IDEA-Research / GroundingDINO

[ECCV 2024] Official implementation of the paper "Grounding DINO: Marrying DINO with Grounded Pre-Training for Open-Set Object Detection"
https://arxiv.org/abs/2303.05499
Apache License 2.0
6.74k stars 684 forks source link

GroundingDINO Inference speed #132

Open lsn199603 opened 1 year ago

lsn199603 commented 1 year ago

GroundingDINO Inference result is very good. However, the inference speed is 5FPS,Is it possible to improve the inference speed by pre-encoded text ? Looking forward to your reply!

SlongLiu commented 1 year ago

It is a good point. I believe we can improve the throughout by technique optimizations. It would be helpful if you'd like to provide PRs.

kenhuang1964 commented 1 year ago

Hey @lsn199603 , does GroundingDINO work on live video captures?

lsn199603 commented 1 year ago

Hey @lsn199603 , does GroundingDINO work on live video captures?

Hello, I only tested mp4 file video, not rstp video stream

kenhuang1964 commented 1 year ago

Hey @lsn199603 , does GroundingDINO work on live video captures?

Hello, I only tested mp4 file video, not rstp video stream

Awesome thanks! Is the implementation for mp4 file video similar to YOLO video object detection implementation?

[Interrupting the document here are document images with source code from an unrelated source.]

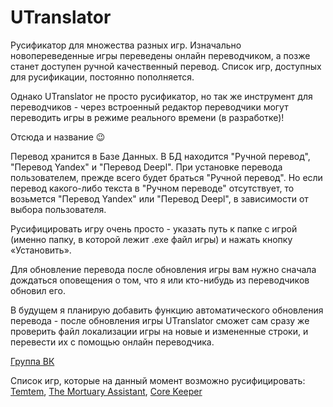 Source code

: # UTranslator
Русификатор для множества разных игр. Изначально новопереведенные игры переведены онлайн переводчиком, а позже станет доступен ручной качественный перевод. Список игр, доступных для русификации, постоянно пополняется.

Однако UTranslator не просто русификатор, но так же инструмент для переводчиков - через встроенный редактор переводчики могут переводить игры в режиме реального времени (в разработке)!

Отсюда и название 😉

Перевод хранится в Базе Данных. В БД находится "Ручной перевод", "Перевод Yandex" и "Перевод Deepl".
При установке перевода пользователем, прежде всего будет браться "Ручной перевод". Но если перевод какого-либо текста в "Ручном переводе" отсутствует, то возьмется "Перевод Yandex" или "Перевод Deepl", в зависимости от выбора пользователя.

Русифицировать игру очень просто - указать путь к папке с игрой (именно папку, в которой лежит .exe файл игры) и нажать кнопку «Установить».

Для обновление перевода после обновления игры вам нужно сначала дождаться оповещения о том, что я или кто-нибудь из переводчиков обновил его.

В будущем я планирую добавить функцию автоматического обновления перевода - после обновления игры UTranslator сможет сам сразу же проверить файл локализации игры на новые и измененные строки, и перевести их с помощью онлайн переводчика.

[Группа ВК](https://vk.com/utranslator)

Список игр, которые на данный момент возможно русифицировать:
[Temtem](https://steamcommunity.com/sharedfiles/filedetails/?id=2365045065), [The Mortuary Assistant](https://steamcommunity.com/sharedfiles/filedetails/?id=2846351927), [Core Keeper](https://steamcommunity.com/sharedfiles/filedetails/?id=2801195857)
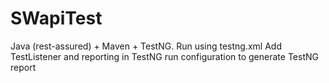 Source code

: # SWapiTest
Java (rest-assured) + Maven + TestNG.
Run using testng.xml
Add TestListener and reporting in TestNG run configuration to generate TestNG report
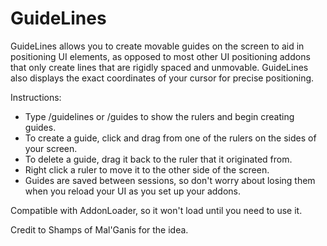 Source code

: # GuideLines

GuideLines allows you to create movable guides on the screen to aid in positioning UI elements, as opposed to most other UI positioning addons that only create lines that are rigidly spaced and unmovable. GuideLines also displays the exact coordinates of your cursor for precise positioning.

Instructions:
* Type /guidelines or /guides to show the rulers and begin creating guides.
* To create a guide, click and drag from one of the rulers on the sides of your screen.
* To delete a guide, drag it back to the ruler that it originated from.
* Right click a ruler to move it to the other side of the screen.
* Guides are saved between sessions, so don't worry about losing them when you reload your UI as you set up your addons.

Compatible with AddonLoader, so it won't load until you need to use it.

Credit to Shamps of Mal'Ganis for the idea. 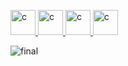 <a href="https://vuejs.org" target="_blank" rel="noreferrer"> <img src="https://www.svgrepo.com/show/354528/vue.svg" alt="c" width="40" height="40"/> </a>
<a href="https://www.typescriptlang.org" target="_blank" rel="noreferrer"> <img src="https://www.svgrepo.com/show/303600/typescript-logo.svg" alt="c" width="40" height="40"/> </a>
<a href="https://tailwindcss.com" target="_blank" rel="noreferrer"> <img src="https://www.svgrepo.com/show/374118/tailwind.svg" alt="c" width="40" height="40"/> </a>
<a href="https://tanstack.com/query/latest" target="_blank" rel="noreferrer"> <img src="https://svgmix.com/uploads/3d10f1-react-query.svg" alt="c" width="40" height="40"/> </a>

![final](https://github.com/axelvag/La_bonne_fourchette_reservation/assets/110343366/87b38f0d-f638-4830-ba0f-1ca2a97ba76f)

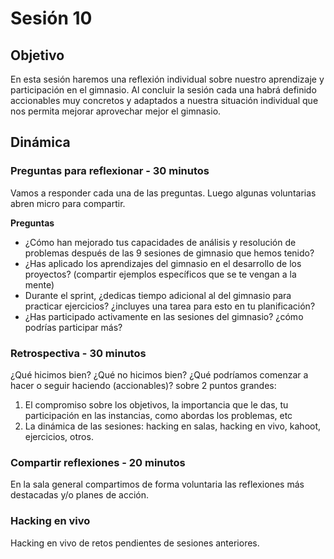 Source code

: # Sesión 10

## Objetivo

En esta sesión haremos una reflexión individual sobre nuestro aprendizaje y
participación en el gimnasio. Al concluir la sesión cada una habrá definido
accionables muy concretos y adaptados a nuestra situación individual que nos
permita mejorar aprovechar mejor el gimnasio.

## Dinámica

### Preguntas para reflexionar - 30 minutos

Vamos a responder cada una de las preguntas. Luego algunas voluntarias
 abren micro para compartir.

__Preguntas__

* ¿Cómo han mejorado tus capacidades de análisis y resolución de problemas
después de las 9 sesiones de gimnasio que hemos tenido?
* ¿Has aplicado los aprendizajes del gimnasio en el desarrollo de los
proyectos? (compartir ejemplos específicos que se te vengan a la mente)
* Durante el sprint, ¿dedicas tiempo adicional al del gimnasio para
practicar ejercicios? ¿incluyes una tarea para esto en tu planificación?
* ¿Has participado activamente en las sesiones del gimnasio? ¿cómo
podrías participar más?

### Retrospectiva - 30 minutos

¿Qué hicimos bien? ¿Qué no hicimos bien? ¿Qué podríamos comenzar a hacer o
seguir haciendo (accionables)? sobre 2 puntos grandes:

1. El compromiso sobre los objetivos, la importancia que le das, tu participación
   en las instancias, como abordas los problemas, etc
2. La dinámica de las sesiones: hacking en salas, hacking en vivo, kahoot,
   ejercicios, otros.

### Compartir reflexiones - 20 minutos

En la sala general compartimos de forma voluntaria las reflexiones
más destacadas y/o planes de acción.

### Hacking en vivo

Hacking en vivo de retos pendientes de sesiones anteriores.
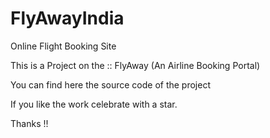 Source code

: # FlyAwayIndia

Online Flight Booking Site

This is a Project on the :: FlyAway (An Airline Booking Portal)

You can find here the source code of the project

If you like the work celebrate with a star.

Thanks !!
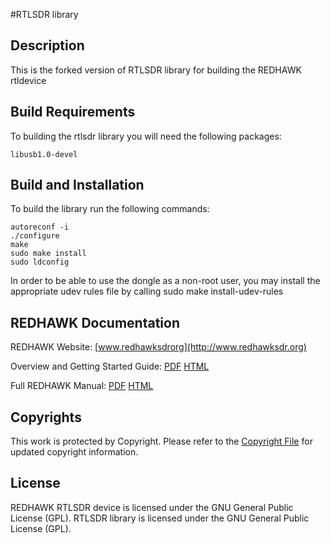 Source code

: #RTLSDR library
## Description
This is the forked version of RTLSDR library for building the REDHAWK rtldevice

## Build Requirements
To building the rtlsdr library you will need the following packages:

    libusb1.0-devel

## Build and Installation
To build the library run the following commands:

    autoreconf -i
    ./configure
    make
    sudo make install
    sudo ldconfig

In order to be able to use the dongle as a non-root user, you may install the appropriate udev rules file by calling
    sudo make install-udev-rules

## REDHAWK Documentation

REDHAWK Website: [www.redhawksdrorg](http://www.redhawksdr.org)

Overview and Getting Started Guide: [PDF](http://sourceforge.net/projects/redhawksdr/files/redhawk-doc/1.10.2/REDHAWK_Overview_v1.10.2.pdf/download "PDF") [HTML](http://redhawksdr.github.com/Documentation/gettingstarted/main.html "HTML")

Full REDHAWK Manual: [PDF](http://sourceforge.net/projects/redhawksdr/files/redhawk-doc/1.10.2/REDHAWK_Manual_v1.10.2.pdf/download "PDF") [HTML](http://redhawksdr.github.com/Documentation/main.html "HTML")

## Copyrights

This work is protected by Copyright. Please refer to the [Copyright File](COPYRIGHT) for updated copyright information.

## License

REDHAWK RTLSDR device is licensed under the GNU General Public License (GPL).
RTLSDR library is licensed under the GNU General Public License (GPL).

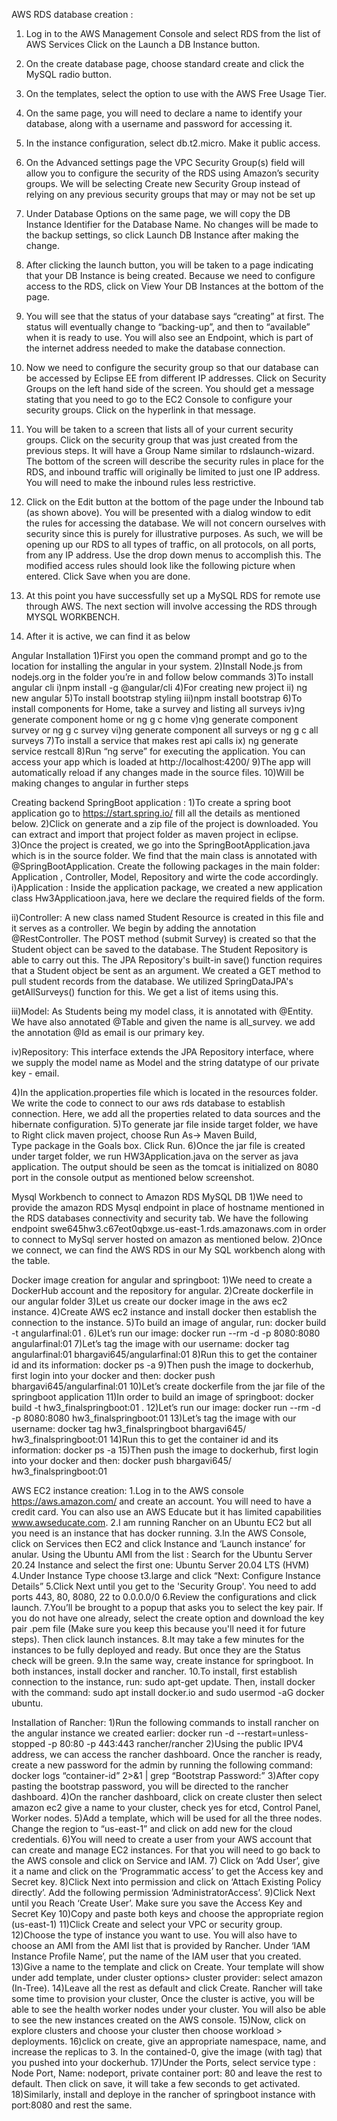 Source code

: AWS RDS database creation : 
1) Log in to the AWS Management Console and select RDS from the list of AWS Services Click on the Launch a DB Instance button. 
2) On the create database page, choose standard create and click the MySQL radio button.
3) On the templates, select the option to use with the AWS Free Usage Tier.
4) On the same page, you will need to declare a name to identify your database, along with a username and password for accessing it.
5) In the instance configuration, select db.t2.micro. Make it public access.
6) On the Advanced settings page the VPC Security Group(s) field will allow you to configure the security of the RDS using Amazon’s security groups. We will be selecting Create new Security Group instead of relying on any previous security groups that may or may not be set up
7) Under Database Options on the same page, we will copy the DB Instance Identifier for the Database Name. No changes will be made to the backup settings, so click Launch DB Instance after making the change. 
8) After clicking the launch button, you will be taken to a page indicating that your DB Instance is being created. Because we need to configure access to the RDS, click on View Your DB Instances at the bottom of the page. 
9) You will see that the status of your database says “creating” at first. The status will eventually change to “backing-up”, and then to “available” when it is ready to use. You will also see an Endpoint, which is part of the internet address needed to make the database connection.

10) Now we need to configure the security group so that our database can be accessed by Eclipse EE from different IP addresses. Click on Security Groups on the left hand side of the screen. You should get a message stating that you need to go to the EC2 Console to configure your security groups. Click on the hyperlink in that message.
11) You will be taken to a screen that lists all of your current security groups. Click on the security group that was just created from the previous steps. It will have a Group Name similar to rdslaunch-wizard. The bottom of the screen will describe the security rules in place for the RDS, and inbound traffic will originally be limited to just one IP address. You will need to make the inbound rules less restrictive.
12) Click on the Edit button at the bottom of the page under the Inbound tab (as shown above). You will be presented with a dialog window to edit the rules for accessing the database. We will not concern ourselves with security since this is purely for illustrative purposes. As such, we will be opening up our RDS to all types of traffic, on all protocols, on all ports, from any IP address. Use the drop down menus to accomplish this. The modified access rules should look like the following picture when entered. Click Save when you are done. 
13) At this point you have successfully set up a MySQL RDS for remote use through AWS. The next section will involve accessing the RDS through MYSQL WORKBENCH.
14) After it is active, we can find it as below


Angular Installation
1)First you open the command prompt and go to the location for installing the angular in your system.
2)Install Node.js from nodejs.org in the folder you’re in and follow below commands
3)To install angular cli
i)npm install -g @angular/cli
4)For creating new project
ii) ng new angular
5)To install bootstrap styling
iii)npm install bootstrap
6)To install components for Home, take a survey and listing all surveys
iv)ng generate component home or ng g c home
v)ng generate component survey or ng g c survey
vi)ng generate component all surveys or ng g c all surveys
7)To install a service that makes rest api calls
        ix) ng generate service restcall
8)Run “ng serve” for executing the application. You can access your app which is loaded at http://localhost:4200/ 
9)The app will automatically reload if any changes made in the source files. 
10)Will be making changes to angular in further steps

Creating backend SpringBoot application :
1)To create a spring boot application go to https://start.spring.io/ fill all the details as mentioned below.
2)Click on generate and a zip file of the project is downloaded. You can extract and import that project folder as maven project in eclipse.
3)Once the project is created, we go into the SpringBootApplication.java which is in the source folder.
We find that the main class is annotated with @SpringBootApplication. Create the following packages in the main folder: Application , Controller, Model, Repository and wirte the code accordingly.
i)Application : Inside the application package, we created a new application class Hw3Applicatioon.java, here we declare the required fields of the form.

ii)Controller:  A new class named Student Resource is created in this file and it serves as a controller. We begin by adding the annotation @RestController. The POST method (submit Survey) is created so that the Student object can be saved to the database. The Student Repository is able to carry out this. The JPA Repository's built-in save() function requires that a Student object be sent as an argument. We created a GET method to pull student records from the database. We utilized SpringDataJPA's getAllSurveys() function for this. We get a list of items using this.

iii)Model: As Students being my model class, it is annotated with @Entity. We have also annotated @Table and given the name is all_survey. we add the annotation @Id as email is our primary key. 

iv)Repository: This interface extends the JPA Repository interface, where we supply the model name as Model and the string datatype of our private key - email. 

4)In the application.properties file which is located in the resources folder. We write the code to connect to our aws rds database to establish connection. Here, we add all the properties related to data sources and the hibernate configuration.
5)To generate jar file inside target folder, we have to Right click maven project, choose Run As-> Maven Build, Type package in the Goals box. Click Run. 
6)Once the jar file is created under target folder, we run HW3Application.java on the server as java application. The output should be seen as the tomcat is initialized on 8080 port in the console output as mentioned below screenshot.

Mysql Workbench to connect to Amazon RDS MySQL DB
1)We need to provide the amazon RDS Mysql endpoint in place of hostname mentioned in the RDS databases connectivity and security tab. We have the following endpoint swe645hw3.c67eot0qbxge.us-east-1.rds.amazonaws.com in order to connect to MySql server hosted on amazon as mentioned below.
2)Once we connect, we can find the AWS RDS in our My SQL workbench along with the table.



Docker image creation for angular and springboot:
1)We need to create a DockerHub account and the repository for angular.
2)Create dockerfile in our angular folder 
3)Let us create our docker image in the aws ec2 instance.
4)Create AWS ec2 instance and install docker then establish the connection to the instance.
5)To build an image of angular, run: docker build -t angularfinal:01 .
6)Let’s run our image: docker run --rm -d -p 8080:8080 angularfinal:01
7)Let’s tag the image with our username: docker tag angularfinal:01 bhargavi645/angularfinal:01
8)Run this to get the container id and its information: docker ps -a
9)Then push the image to dockerhub, first login into your docker and then: docker push bhargavi645/angularfinal:01
10)Let’s create dockerfile from the jar file of the springboot application
11)In order to build an image of springboot: docker build -t hw3_finalspringboot:01 .
12)Let’s run our image: docker run --rm -d -p 8080:8080 hw3_finalspringboot:01
13)Let’s tag the image with our username: docker tag hw3_finalspringboot bhargavi645/ hw3_finalspringboot:01
14)Run this to get the container id and its information: docker ps -a
15)Then push the image to dockerhub, first login into your docker and then: docker push bhargavi645/ hw3_finalspringboot:01

AWS EC2 instance creation:
1.Log in to the AWS console https://aws.amazon.com/ and create an account. You will need to have a credit card. You can also use an AWS Educate but it has limited capabilities www.awseducate.com.
2.I am running Rancher on an Ubuntu EC2 but all you need is an instance that has docker running.
3.In the AWS Console, click on Services then EC2 and click Instance and ‘Launch instance’ for anular. Using the Ubuntu AMI from the list : Search for the Ubuntu Server 20.24 Instance and select the first one: Ubuntu Server 20.04 LTS (HVM)
4.Under Instance Type choose t3.large and click “Next: Configure Instance Details” 
5.Click Next until you get to the 'Security Group'. You need to add ports 443, 80, 8080, 22 to 0.0.0.0/0 
6.Review the configurations and click launch. 
7.You’ll be brought to a popup that asks you to select the key pair. If you do not have one already, select the create option and download the key pair .pem file (Make sure you keep this because you'll need it for future steps). Then click launch instances.
8.It may take a few minutes for the instances to be fully deployed and ready. But once they are the Status check will be green. 
9.In the same way, create instance for springboot. In both instances, install docker and rancher.
10.To install, first establish connection to the instance, run: sudo apt-get update. Then, install docker with the command: sudo apt install docker.io and sudo usermod -aG docker ubuntu.

Installation of Rancher:
1)Run the following commands to install rancher on the angular instance we created earlier: docker run -d --restart=unless-stopped -p 80:80 -p 443:443 rancher/rancher
2)Using the public IPV4 address, we can access the rancher dashboard. Once the rancher is ready, create a new password for the admin by running the following command: docker logs “container-id” 2>&1 | grep “Bootstrap Password:” 
3)After copy pasting the bootstrap password, you will be directed to the rancher dashboard.
4)On the rancher dashboard, click on create cluster then select amazon ec2 give a name to your cluster, check yes for etcd, Control Panel, Worker nodes.
5)Add a template, which will be used for all the three nodes. Change the region to “us-east-1” and click on add new for the cloud credentials.
6)You will need to create a user from your AWS account that can create and manage EC2 instances. For that you will need to go back to the AWS console and click on Service and IAM.
7) Click on ‘Add User’, give it a name and click on the ‘Programmatic access’ to get the Access key and Secret key. 
8)Click Next into permission and click on ‘Attach Existing Policy directly’. Add the following permission ‘AdministratorAccess’. 
9)Click Next until you Reach ‘Create User’. Make sure you save the Access Key and Secret Key 
10)Copy and paste both keys and choose the appropriate region (us-east-1)
11)Click Create and select your VPC or security group.
12)Choose the type of instance you want to use. You will also have to choose an AMI from the AMI list that is provided by Rancher. Under ‘IAM Instance Profile Name’, put the name of the IAM user that you created. 
13)Give a name to the template and click on Create. Your template will show under add template, under cluster options> cluster provider: select amazon (In-Tree).
14)Leave all the rest as default and click Create. Rancher will take some time to provision your cluster, Once the cluster is active, you will be able to see the health worker nodes under your cluster. You will also be able to see the new instances created on the AWS console.
15)Now, click on explore clusters and choose your cluster then choose workload > deployments.
16)click on create, give an appropriate namespace, name, and increase the replicas to 3. In the contained-0, give the image (with tag) that you pushed into your dockerhub.
17)Under the Ports, select service type : Node Port, Name: nodeport, private container port: 80 and leave the rest to default. Then click on save, it will take a few seconds to get activated. 
18)Similarly, install and deploye in the rancher of springboot instance with port:8080 and rest the same.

lsn199603 commented 1 year ago

thanks

Yes, the prompt needs to be configured in advance

kenhuang1964 commented 1 year ago

thanks

Yes, the prompt needs to be configured in advance

Thank you!

Nancis1130 commented 1 year ago

Have you made any progress on pre-encoding?

farukcankaya commented 2 weeks ago

Hey @lsn199603, if you don’t mind, could you share the specifications you used to achieve 5 FPS? Specifically:

In my test, with an input image of 1200x1800, DINO detects 5 objects, and the prompt includes 13 categories (e.g., "xxx., yyy., zzz.,...") totaling 133 characters.